Silly Quebec right ruling attacks church

This is pure anti-democratic, politically correct nonsense!

Laïcité - débat québécois

The Quebec Human Rights Tribunal (QHRT) came out with a very controversial — make that silly — decision two weeks ago.
It ordered the city of Saguenay to stop reciting a Christian prayer before meetings of the municipal council, to withdraw any religious symbols — namely a religious statue and the crucifix — from its public spaces and ordered the city pay Alain Simoneau, the complainant, $30,000.
This judgement confirms what many of us have being fearing for many years: Our country is slowly moving from being a democratic society where decisions are made by elected officials towards one ruled by a totalitarian government of judges.
It takes for granted that, left to themselves, democratically elected city councillors or members of Parliament would allow the tyranny (in this case, religion) of the majority to oppress our minorities. It implies human-rights commissions and tribunals, on the other hand, are made up of altruistic commissioners and judges working for our common good.
This is pure anti-democratic, politically correct nonsense!
Religious freedom exists in this country. You can convert from one religion to another or not have any faith except in yourself. That is not the issue at stake.
What is at stake is the decision our ancestors made to recognize the role played by the church in our history. The Catholic Church has had a historic, major and unique contribution in Canada’s development, particularly in Quebec. It established our first education and health-care systems. It actively participated in making the world we currently live in.
We cannot make a clean sweep of our past.
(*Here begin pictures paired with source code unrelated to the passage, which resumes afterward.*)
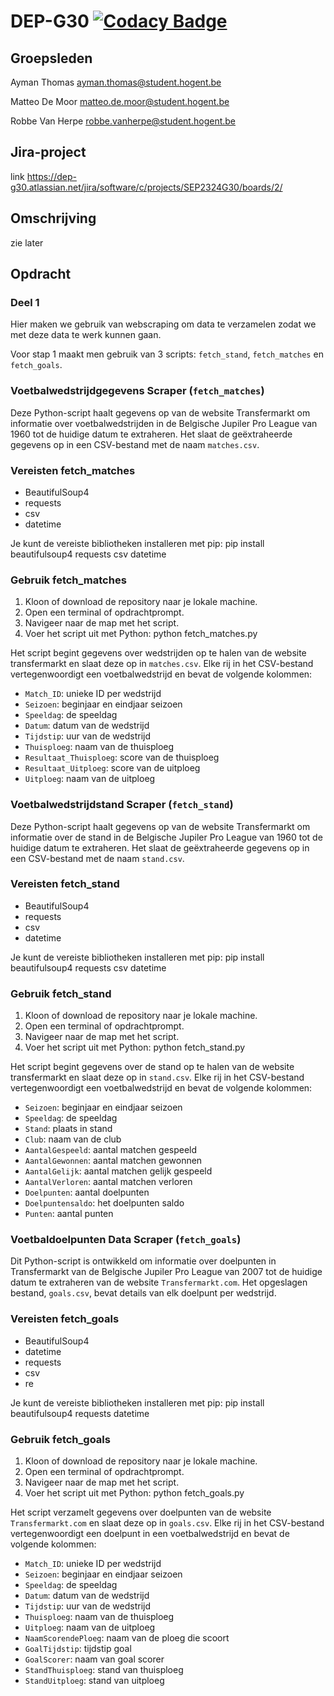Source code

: # DEP-G30 [![Codacy Badge](https://app.codacy.com/project/badge/Grade/43a112dd62f5482d9da2271a30a389a0)](https://app.codacy.com/gh/Robbevanherpe1/DEP1-2023-2024-groep30/dashboard?utm_source=gh&utm_medium=referral&utm_content=&utm_campaign=Badge_grade)

## Groepsleden

Ayman Thomas <ayman.thomas@student.hogent.be>

Matteo De Moor <matteo.de.moor@student.hogent.be>

Robbe Van Herpe <robbe.vanherpe@student.hogent.be>

## Jira-project

link <https://dep-g30.atlassian.net/jira/software/c/projects/SEP2324G30/boards/2/>

## Omschrijving

zie later

## Opdracht

### Deel 1

Hier maken we gebruik van webscraping om data te verzamelen zodat we met deze data te werk kunnen gaan.

Voor stap 1 maakt men gebruik van 3 scripts: `fetch_stand`, `fetch_matches` en `fetch_goals`.

### Voetbalwedstrijdgegevens Scraper (`fetch_matches`)

Deze Python-script haalt gegevens op van de website Transfermarkt om informatie over voetbalwedstrijden in de Belgische Jupiler Pro League van 1960 tot de huidige datum te extraheren. Het slaat de geëxtraheerde gegevens op in een CSV-bestand met de naam `matches.csv`.

### Vereisten fetch_matches

- BeautifulSoup4
- requests
- csv
- datetime

Je kunt de vereiste bibliotheken installeren met pip: pip install beautifulsoup4 requests csv datetime

### Gebruik fetch_matches

1. Kloon of download de repository naar je lokale machine.
2. Open een terminal of opdrachtprompt.
3. Navigeer naar de map met het script.
4. Voer het script uit met Python:
   python fetch_matches.py

Het script begint gegevens over wedstrijden op te halen van de website transfermarkt en slaat deze op in `matches.csv`. Elke rij in het CSV-bestand vertegenwoordigt een voetbalwedstrijd en bevat de volgende kolommen:

- `Match_ID`: unieke ID per wedstrijd
- `Seizoen`: beginjaar en eindjaar seizoen
- `Speeldag`: de speeldag
- `Datum`: datum van de wedstrijd
- `Tijdstip`: uur van de wedstrijd
- `Thuisploeg`: naam van de thuisploeg
- `Resultaat_Thuisploeg`: score van de thuisploeg
- `Resultaat_Uitploeg`: score van de uitploeg
- `Uitploeg`: naam van de uitploeg

### Voetbalwedstrijdstand Scraper (`fetch_stand`)

Deze Python-script haalt gegevens op van de website Transfermarkt om informatie over de stand in de Belgische Jupiler Pro League van 1960 tot de huidige datum te extraheren. Het slaat de geëxtraheerde gegevens op in een CSV-bestand met de naam `stand.csv`.

### Vereisten fetch_stand

- BeautifulSoup4
- requests
- csv
- datetime

Je kunt de vereiste bibliotheken installeren met pip: pip install beautifulsoup4 requests csv datetime

### Gebruik fetch_stand

1. Kloon of download de repository naar je lokale machine.
2. Open een terminal of opdrachtprompt.
3. Navigeer naar de map met het script.
4. Voer het script uit met Python:
   python fetch_stand.py

Het script begint gegevens over de stand op te halen van de website transfermarkt en slaat deze op in `stand.csv`. Elke rij in het CSV-bestand vertegenwoordigt een voetbalwedstrijd en bevat de volgende kolommen:

- `Seizoen`: beginjaar en eindjaar seizoen
- `Speeldag`: de speeldag
- `Stand`: plaats in stand
- `Club`: naam van de club
- `AantalGespeeld`: aantal matchen gespeeld
- `AantalGewonnen`: aantal matchen gewonnen
- `AantalGelijk`: aantal matchen gelijk gespeeld
- `AantalVerloren`: aantal matchen verloren
- `Doelpunten`: aantal doelpunten
- `Doelpuntensaldo`: het doelpunten saldo
- `Punten`: aantal punten

### Voetbaldoelpunten Data Scraper (`fetch_goals`)

Dit Python-script is ontwikkeld om informatie over doelpunten in Transfermarkt van de Belgische Jupiler Pro League van 2007 tot de huidige datum te extraheren van de website `Transfermarkt.com`. Het opgeslagen bestand, `goals.csv`, bevat details van elk doelpunt per wedstrijd.

### Vereisten fetch_goals

- BeautifulSoup4
- datetime
- requests
- csv
- re

Je kunt de vereiste bibliotheken installeren met pip: pip install beautifulsoup4 requests datetime

### Gebruik fetch_goals

1. Kloon of download de repository naar je lokale machine.
2. Open een terminal of opdrachtprompt.
3. Navigeer naar de map met het script.
4. Voer het script uit met Python:
   python fetch_goals.py

Het script verzamelt gegevens over doelpunten van de website `Transfermarkt.com` en slaat deze op in `goals.csv`. Elke rij in het CSV-bestand vertegenwoordigt een doelpunt in een voetbalwedstrijd en bevat de volgende kolommen:

- `Match_ID`: unieke ID per wedstrijd
- `Seizoen`: beginjaar en eindjaar seizoen
- `Speeldag`: de speeldag
- `Datum`: datum van de wedstrijd
- `Tijdstip`: uur van de wedstrijd
- `Thuisploeg`: naam van de thuisploeg
- `Uitploeg`: naam van de uitploeg
- `NaamScorendePloeg`: naam van de ploeg die scoort
- `GoalTijdstip`: tijdstip goal
- `GoalScorer`: naam van goal scorer
- `StandThuisploeg`: stand van thuisploeg
- `StandUitploeg`: stand van uitploeg
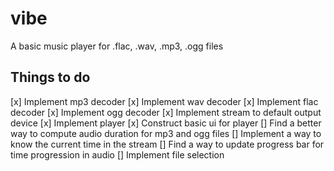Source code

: # vibe

A basic music player for .flac, .wav, .mp3, .ogg files

## Things to do
[x] Implement mp3 decoder
[x] Implement wav decoder
[x] Implement flac decoder
[x] Implement ogg decoder
[x] Implement stream to default output device
[x] Implement player
[x] Construct basic ui for player
[] Find a better way to compute audio duration for mp3 and ogg files
[] Implement a way to know the current time in the stream
[] Find a way to update progress bar for time progression in audio
[] Implement file selection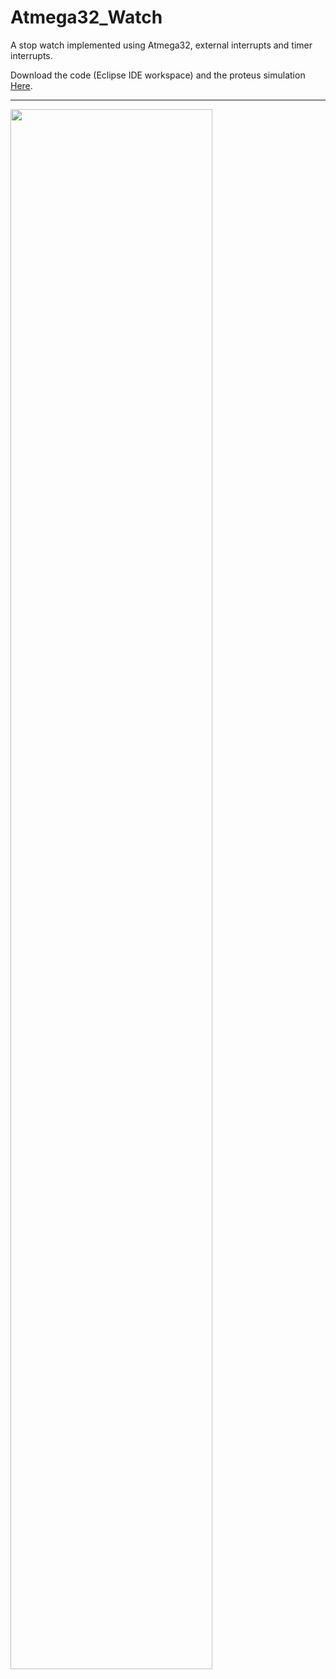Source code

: # Atmega32_Watch

A stop watch implemented using Atmega32, external interrupts and timer interrupts.

Download the code (Eclipse IDE workspace) and the proteus simulation <a href="https://www.mediafire.com/file/8b7i24pdgqj46pu/Project-2.rar/file">Here</a>.

<hr>

<img src="https://user-images.githubusercontent.com/85132955/212492144-9b62f828-30e9-43a0-978c-91db6a7c2a5e.png" style="display:block; width: 80%;">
Should we burn all the paintings of our former politicians in our parliaments? Should we knock down statues of people who changed our communities for the better in each city? Of course not.
Why should it be different when it comes to religion? The Quebec flag has a cross right in the middle of it. Our national anthem in French has clear religious references. There is a crucifix above of the speaker’s head in the National Assembly.
We shouldn’t change our flag, our national anthem or the decor of the National Assembly to please a few atheists who ignore or reject our past. We are proud, not ashamed, to live in this peaceful and prosperous part of the world that is the legacy of several generations of courageous men and women. And yes, some of them happened to be people of faith.
So why should we pay $30,000 to a so-called victim whose freedom was violated by hearing a 60-second prayer before a municipal council meeting and by seeing a crucifix on the City Hall wall? People are raped everyday and never get a penny for their real pain.
There are limits to using taxpayers’ money to pay for the left’s new attempt to brainwash us so we feel guilty.
Thank God (or Allah or Buddha or whatever) Saguenay Mayor Jean Tremblay is challenging the QHRT’s decision. And very wisely, he didn’t do it at the taxpayer’s expense. The community mobilized to raise the funds to cover the charges the appeal will cost.
Over the last few days, he has collected more than $120,000.
If you believe in democracy and want to protect our heritage, you should consider sending a few bucks to Mayor Tremblay.